§ **Description of the task**:
All the lines below need to be output exactly, apart from any images.

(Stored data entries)
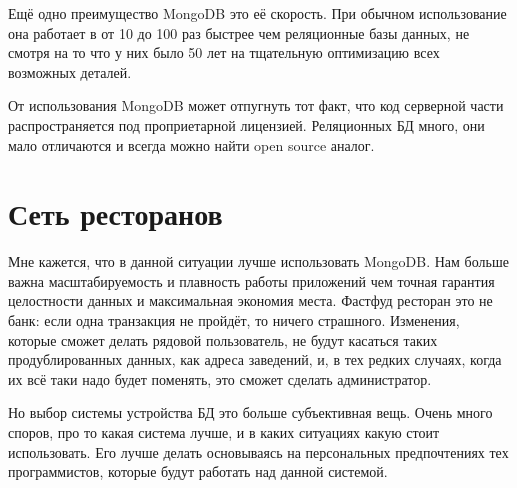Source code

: \documentclass[12pt]{article}
\begin{document}
  Ещё одно преимущество MongoDB это её скорость.
  При обычном использование она работает в от 10 до 100 раз быстрее чем реляционные базы данных,
  не смотря на то что у них было 50 лет на тщательную оптимизацию всех возможных деталей.

  От использования MongoDB может отпугнуть тот факт, что код серверной части распространяется под проприетарной лицензией.
  Реляционных БД много, они мало отличаются и всегда можно найти open source аналог.

  \section{Сеть ресторанов}
  Мне кажется, что в данной ситуации лучше использовать MongoDB.
  Нам больше важна масштабируемость и плавность работы приложений чем точная гарантия целостности данных и максимальная экономия места.
  Фастфуд ресторан это не банк: если одна транзакция не пройдёт, то ничего страшного.
  Изменения, которые сможет делать рядовой пользователь, не будут касаться таких продублированных данных, как адреса заведений,
  и, в тех редких случаях, когда их всё таки надо будет поменять, это сможет сделать администратор.

  Но выбор системы устройства БД это больше субъективная вещь.
  Очень много споров, про то какая система лучше, и в каких ситуациях какую стоит использовать.
  Его лучше делать основываясь на персональных предпочтениях тех программистов, которые будут работать над данной системой.
\end{document}
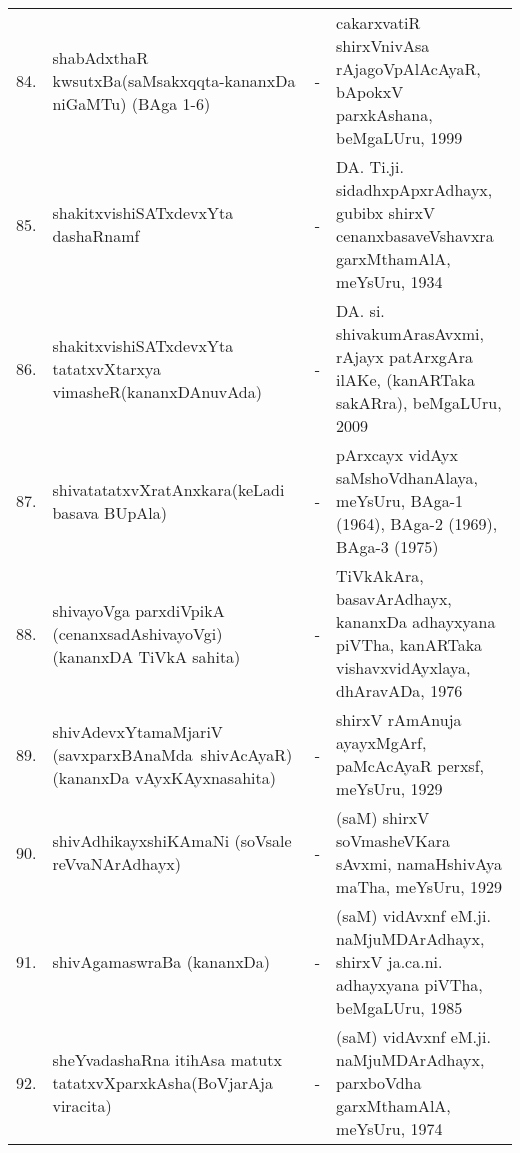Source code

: {\begin{longtable}{rp{6cm}cp{9cm}<{\raggedright}@{}}
84. & shabAdxthaR kwsutxBa\newline (saMsakxqqta-kananxDa niGaMTu) (BAga 1-6) &-& cakarxvatiR shirxVnivAsa rAjagoVpAlAcAyaR, bApokxV parxkAshana, beMgaLUru, 1999\\
85. & shakitxvishiSATxdevxYta dashaRnamf &-& DA. Ti.ji. sidadhxpApxrAdhayx, gubibx shirxV cenanxbasaveVshavxra garxMthamAlA, meYsUru, 1934\\
86. & shakitxvishiSATxdevxYta tatatxvXtarxya vimasheR\newline (kananxDAnuvAda) &-& DA. si. shivakumArasAvxmi, rAjayx patArxgAra ilAKe, (kanARTaka sakARra), beMgaLUru, 2009\\
87. & shivatatatxvXratAnxkara\newline (keLadi basava BUpAla) &-& pArxcayx vidAyx saMshoVdhanAlaya, meYsUru, BAga-1 (1964), BAga-2 (1969), BAga-3 (1975)\\
88. & shivayoVga parxdiVpikA (\hbox{cenanxsadAshiva\-yoVgi})\newline (kananxDA TiVkA sahita) &-& TiVkAkAra, basavArAdhayx, kananxDa adhayxyana piVTha, kanARTaka vishavxvidAyxlaya, dhAravADa, 1976\\
89. & shivAdevxYtamaMjariV \hbox{(savxparxBAnaMda shivAcAyaR)}\newline (kananxDa vAyxKAyxnasahita) &-& shirxV rAmAnuja ayayxMgArf, paMcAcAyaR perxsf, meYsUru, 1929\\
90. & shivAdhikayxshiKAmaNi (soVsale \hbox{reVvaNArAdhayx}) &-& (saM) shirxV soVmasheVKara sAvxmi, namaHshivAya maTha, meYsUru, 1929\\
91. & shivAgamaswraBa (kananxDa) &-& (saM) vidAvxnf eM.ji. naMjuMDArAdhayx, shirxV ja.ca.ni. adhayxyana piVTha, beMgaLUru, 1985\\
92. & sheYvadashaRna itihAsa matutx tatatxvXparxkAsha\newline (BoVjarAja viracita) &-& (saM) vidAvxnf eM.ji. naMjuMDArAdhayx, parxboVdha garxMthamAlA, meYsUru, 1974\\

\end{longtable}}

§ **Answer to the problem**:
Source code

: \documentclass[12pt]{article}
\begin{document}
  Ещё одно преимущество MongoDB это её скорость.
  При обычном использование она работает в от 10 до 100 раз быстрее чем реляционные базы данных,
  не смотря на то что у них было 50 лет на тщательную оптимизацию всех возможных деталей.

  От использования MongoDB может отпугнуть тот факт, что код серверной части распространяется под проприетарной лицензией.
  Реляционных БД много, они мало отличаются и всегда можно найти open source аналог.

  \section{Сеть ресторанов}
  Мне кажется, что в данной ситуации лучше использовать MongoDB.
  Нам больше важна масштабируемость и плавность работы приложений чем точная гарантия целостности данных и максимальная экономия места.
  Фастфуд ресторан это не банк: если одна транзакция не пройдёт, то ничего страшного.
  Изменения, которые сможет делать рядовой пользователь, не будут касаться таких продублированных данных, как адреса заведений,
  и, в тех редких случаях, когда их всё таки надо будет поменять, это сможет сделать администратор.

  Но выбор системы устройства БД это больше субъективная вещь.
  Очень много споров, про то какая система лучше, и в каких ситуациях какую стоит использовать.
  Его лучше делать основываясь на персональных предпочтениях тех программистов, которые будут работать над данной системой.
\end{document}
Source code

: {\begin{longtable}{rp{6cm}cp{9cm}<{\raggedright}@{}}
84. & shabAdxthaR kwsutxBa\newline (saMsakxqqta-kananxDa niGaMTu) (BAga 1-6) &-& cakarxvatiR shirxVnivAsa rAjagoVpAlAcAyaR, bApokxV parxkAshana, beMgaLUru, 1999\\
85. & shakitxvishiSATxdevxYta dashaRnamf &-& DA. Ti.ji. sidadhxpApxrAdhayx, gubibx shirxV cenanxbasaveVshavxra garxMthamAlA, meYsUru, 1934\\
86. & shakitxvishiSATxdevxYta tatatxvXtarxya vimasheR\newline (kananxDAnuvAda) &-& DA. si. shivakumArasAvxmi, rAjayx patArxgAra ilAKe, (kanARTaka sakARra), beMgaLUru, 2009\\
87. & shivatatatxvXratAnxkara\newline (keLadi basava BUpAla) &-& pArxcayx vidAyx saMshoVdhanAlaya, meYsUru, BAga-1 (1964), BAga-2 (1969), BAga-3 (1975)\\
88. & shivayoVga parxdiVpikA (\hbox{cenanxsadAshiva\-yoVgi})\newline (kananxDA TiVkA sahita) &-& TiVkAkAra, basavArAdhayx, kananxDa adhayxyana piVTha, kanARTaka vishavxvidAyxlaya, dhAravADa, 1976\\
89. & shivAdevxYtamaMjariV \hbox{(savxparxBAnaMda shivAcAyaR)}\newline (kananxDa vAyxKAyxnasahita) &-& shirxV rAmAnuja ayayxMgArf, paMcAcAyaR perxsf, meYsUru, 1929\\
90. & shivAdhikayxshiKAmaNi (soVsale \hbox{reVvaNArAdhayx}) &-& (saM) shirxV soVmasheVKara sAvxmi, namaHshivAya maTha, meYsUru, 1929\\
91. & shivAgamaswraBa (kananxDa) &-& (saM) vidAvxnf eM.ji. naMjuMDArAdhayx, shirxV ja.ca.ni. adhayxyana piVTha, beMgaLUru, 1985\\
92. & sheYvadashaRna itihAsa matutx tatatxvXparxkAsha\newline (BoVjarAja viracita) &-& (saM) vidAvxnf eM.ji. naMjuMDArAdhayx, parxboVdha garxMthamAlA, meYsUru, 1974\\

\end{longtable}}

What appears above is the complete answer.